A ancoragem da inflação, termo originalmente cunhado por John B. Taylorem 1979, é um conceito fundamental na economia, especialmente para os monetaristas, que consideram a oferta de moeda como o principal determinante da inflação. Trata-se da capacidade de um país ou região de manter a inflação estável e sob controle através de políticas monetárias e fiscais eficazes.
De forma didática, tomemos como analogia um barco ancorado. Pense na inflação como as ondas do mar, em constante movimento e capazes de gerar instabilidade econômica. Nessa analogia, as políticas econômicas funcionam como a âncora do barco, mantendo a estabilidade mesmo com as ondas. Quando essa âncora está forte, o barco permanece estável, da mesma forma que a inflação se mantém em níveis controlados quando as políticas econômicas são eficazes.

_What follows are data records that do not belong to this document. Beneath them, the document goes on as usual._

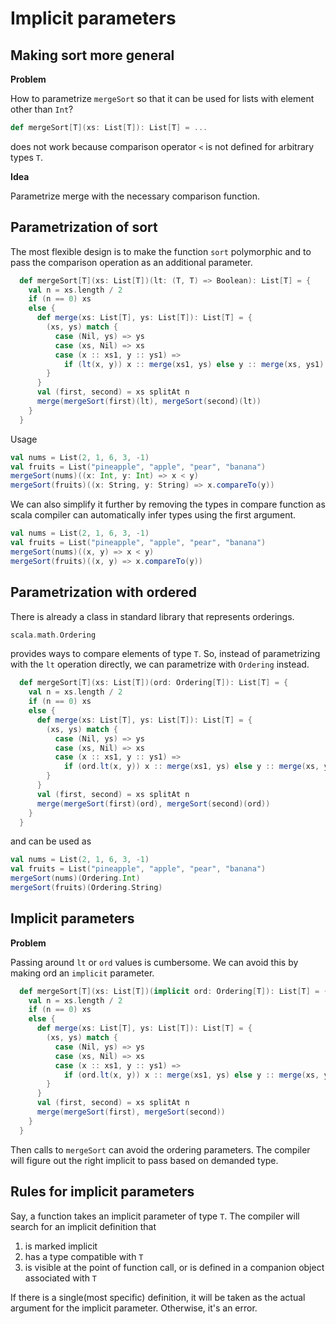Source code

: # Implicit parameters

## Making sort more general
**Problem**

How to parametrize `mergeSort` so that it can be used for lists with element other than `Int`?
``` scala
def mergeSort[T](xs: List[T]): List[T] = ...
```
does not work because comparison operator `<` is not defined for arbitrary types `T`.

**Idea**

Parametrize merge with the necessary comparison function.

## Parametrization of sort
The most flexible design is to make the function `sort` polymorphic and to pass the comparison operation as an additional parameter.

``` scala
  def mergeSort[T](xs: List[T])(lt: (T, T) => Boolean): List[T] = {
    val n = xs.length / 2
    if (n == 0) xs
    else {
      def merge(xs: List[T], ys: List[T]): List[T] = {
        (xs, ys) match {
          case (Nil, ys) => ys
          case (xs, Nil) => xs
          case (x :: xs1, y :: ys1) =>
            if (lt(x, y)) x :: merge(xs1, ys) else y :: merge(xs, ys1)
        }
      }
      val (first, second) = xs splitAt n
      merge(mergeSort(first)(lt), mergeSort(second)(lt))
    }
  }
```

Usage
``` scala
val nums = List(2, 1, 6, 3, -1)
val fruits = List("pineapple", "apple", "pear", "banana")
mergeSort(nums)((x: Int, y: Int) => x < y)
mergeSort(fruits)((x: String, y: String) => x.compareTo(y))
```

We can also simplify it further by removing the types in compare function as scala compiler can automatically infer types using the first argument.
``` scala
val nums = List(2, 1, 6, 3, -1)
val fruits = List("pineapple", "apple", "pear", "banana")
mergeSort(nums)((x, y) => x < y)
mergeSort(fruits)((x, y) => x.compareTo(y))
```

## Parametrization with ordered
There is already a class in standard library that represents orderings.
``` scala
scala.math.Ordering
```
provides ways to compare elements of type `T`. So, instead of parametrizing with the `lt` operation directly, we can parametrize with `Ordering` instead.
``` scala
  def mergeSort[T](xs: List[T])(ord: Ordering[T]): List[T] = {
    val n = xs.length / 2
    if (n == 0) xs
    else {
      def merge(xs: List[T], ys: List[T]): List[T] = {
        (xs, ys) match {
          case (Nil, ys) => ys
          case (xs, Nil) => xs
          case (x :: xs1, y :: ys1) =>
            if (ord.lt(x, y)) x :: merge(xs1, ys) else y :: merge(xs, ys1)
        }
      }
      val (first, second) = xs splitAt n
      merge(mergeSort(first)(ord), mergeSort(second)(ord))
    }
  }
```
and can be used as
``` scala
val nums = List(2, 1, 6, 3, -1)
val fruits = List("pineapple", "apple", "pear", "banana")
mergeSort(nums)(Ordering.Int)
mergeSort(fruits)(Ordering.String)
```

## Implicit parameters
**Problem**

Passing around `lt` or `ord` values is cumbersome. We can avoid this by making ord an `implicit` parameter.
``` scala
  def mergeSort[T](xs: List[T])(implicit ord: Ordering[T]): List[T] = {
    val n = xs.length / 2
    if (n == 0) xs
    else {
      def merge(xs: List[T], ys: List[T]): List[T] = {
        (xs, ys) match {
          case (Nil, ys) => ys
          case (xs, Nil) => xs
          case (x :: xs1, y :: ys1) =>
            if (ord.lt(x, y)) x :: merge(xs1, ys) else y :: merge(xs, ys1)
        }
      }
      val (first, second) = xs splitAt n
      merge(mergeSort(first), mergeSort(second))
    }
  }
```
Then calls to `mergeSort` can avoid the ordering parameters. The compiler will figure out the right implicit to pass based on demanded type.

## Rules for implicit parameters
Say, a function takes an implicit parameter of type `T`. The compiler will search for an implicit definition that
1. is marked implicit
2. has a type compatible with `T`
3. is visible at the point of function call, or is defined in a companion object associated with `T`

If there is a single(most specific) definition, it will be taken as the actual argument for the implicit parameter. Otherwise, it's an error.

Uma inflação excessivamente alta ou baixa pode causar danos à economia, prejudicando o poder de compra das pessoas, afetando os investimentos e o crescimento econômico. Portanto, o objetivo da ancoragem da inflação é estabilizar os preços e reduzir a incerteza dos agentes econômicos, permitindo decisões mais previsíveis sobre investimentos, preços e salários.
No Brasil, o Banco Central utiliza, desde 1999, o sistema de metas de inflação como referência para sua política monetária. Nesse sistema, a ancoragem das expectativas é tida como um importante objetivo a ser perseguido. Aqui, a credibilidade da política é essencial para obter esta ancoragem, de forma a promover inflação baixa e estável, menores impactos decorrentes dos choques e menores custos de desinflação.

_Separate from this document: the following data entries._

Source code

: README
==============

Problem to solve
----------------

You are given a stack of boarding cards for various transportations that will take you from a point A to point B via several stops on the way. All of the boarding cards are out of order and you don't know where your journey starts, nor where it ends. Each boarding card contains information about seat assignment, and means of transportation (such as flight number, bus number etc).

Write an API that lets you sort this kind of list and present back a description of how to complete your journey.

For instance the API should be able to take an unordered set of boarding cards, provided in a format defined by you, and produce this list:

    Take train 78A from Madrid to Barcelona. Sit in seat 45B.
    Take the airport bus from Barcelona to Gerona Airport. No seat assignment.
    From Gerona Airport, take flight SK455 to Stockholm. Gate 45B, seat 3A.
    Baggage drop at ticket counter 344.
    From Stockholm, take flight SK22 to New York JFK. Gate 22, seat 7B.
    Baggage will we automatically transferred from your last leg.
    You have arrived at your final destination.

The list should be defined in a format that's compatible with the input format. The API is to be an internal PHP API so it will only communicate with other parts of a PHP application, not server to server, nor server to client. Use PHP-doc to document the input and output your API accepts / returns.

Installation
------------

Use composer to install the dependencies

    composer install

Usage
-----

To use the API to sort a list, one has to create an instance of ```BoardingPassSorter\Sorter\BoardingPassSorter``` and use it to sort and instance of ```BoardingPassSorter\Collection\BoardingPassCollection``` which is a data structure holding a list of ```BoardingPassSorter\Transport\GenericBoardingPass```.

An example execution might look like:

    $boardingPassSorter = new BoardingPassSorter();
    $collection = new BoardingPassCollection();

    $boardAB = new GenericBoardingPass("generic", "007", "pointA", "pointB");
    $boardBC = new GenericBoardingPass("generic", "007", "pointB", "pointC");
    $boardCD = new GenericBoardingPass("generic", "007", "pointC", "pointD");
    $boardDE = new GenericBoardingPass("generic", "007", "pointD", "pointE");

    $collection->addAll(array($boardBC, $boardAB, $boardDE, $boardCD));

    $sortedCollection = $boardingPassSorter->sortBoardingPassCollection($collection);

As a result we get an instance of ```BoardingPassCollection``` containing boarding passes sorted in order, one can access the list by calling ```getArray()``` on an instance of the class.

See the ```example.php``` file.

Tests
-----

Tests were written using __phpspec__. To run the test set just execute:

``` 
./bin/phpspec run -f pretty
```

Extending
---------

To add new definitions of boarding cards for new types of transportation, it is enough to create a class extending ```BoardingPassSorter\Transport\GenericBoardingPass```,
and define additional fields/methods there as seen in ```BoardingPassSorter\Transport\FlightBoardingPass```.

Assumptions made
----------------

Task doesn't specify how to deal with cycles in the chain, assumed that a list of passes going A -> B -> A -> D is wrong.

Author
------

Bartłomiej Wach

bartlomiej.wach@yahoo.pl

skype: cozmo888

Recente relatório do World Economic Outlook, do FMI, aborda os desafios enfrentados pela política monetária dos países emergentes, especialmente diante da normalização das condições financeiras nas economias centrais. Um dos estudos referenciados no relatório analisa a ancoragem das expectativas de inflação e revela que os países com expectativas mais firmemente ancoradas mostraram-se menos sensíveis a pressões externas. Isso, por sinal, lhes permitiu manter uma política monetária mais flexível no período pós-crise. Alinhado a essa perspectiva, é relevante notar que um dos elementos destacados no Relatório Trimestral de Inflação do Banco Central, de setembro de 2018, foi a redução do pass-through cambial, decorrente de expectativas mais ancoradas.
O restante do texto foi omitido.